-- MATERIAL PROVIDED follows --

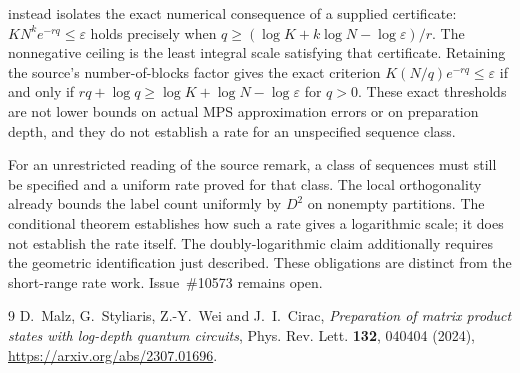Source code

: \documentclass{article}
\begin{document}
 instead
isolates the exact numerical consequence of a supplied certificate:
$KN^ke^{-rq}\le\varepsilon$ holds precisely when
$q\ge(\log K+k\log N-\log\varepsilon)/r$.
The nonnegative ceiling is the least integral scale satisfying that
certificate. Retaining the source's number-of-blocks factor gives the
exact criterion
$K(N/q)e^{-rq}\le\varepsilon$ if and only if
$rq+\log q\ge\log K+\log N-\log\varepsilon$ for $q>0$.
These exact thresholds are not lower bounds on actual MPS approximation
errors or on preparation depth, and they do not establish a rate for an
unspecified sequence class.

For an unrestricted reading of the source remark, a class of sequences
must still be specified and a uniform rate proved for that class. The local orthogonality already
bounds the label count uniformly by $D^2$ on nonempty partitions. The conditional theorem establishes how such a rate
gives a logarithmic scale; it does not establish the rate itself. The
doubly-logarithmic claim additionally requires the geometric identification just described. These obligations are
distinct from the short-range rate work. Issue~\#10573 remains open.

\begin{thebibliography}{9}
D.~Malz, G.~Styliaris, Z.-Y.~Wei and J.~I.~Cirac,
\emph{Preparation of matrix product states with log-depth quantum circuits},
Phys. Rev. Lett. \textbf{132}, 040404 (2024),
\url{https://arxiv.org/abs/2307.01696}.
\end{thebibliography}
\end{document}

-- MATERIAL PROVIDED concluded --

§ **ABOUT THIS EXERCISE**: Return every line of the material in which the word "scale" is found.

§ **SOLUTION TO THE PROBLEM**:
The nonnegative ceiling is the least integral scale satisfying that
gives a logarithmic scale; it does not establish the rate itself. The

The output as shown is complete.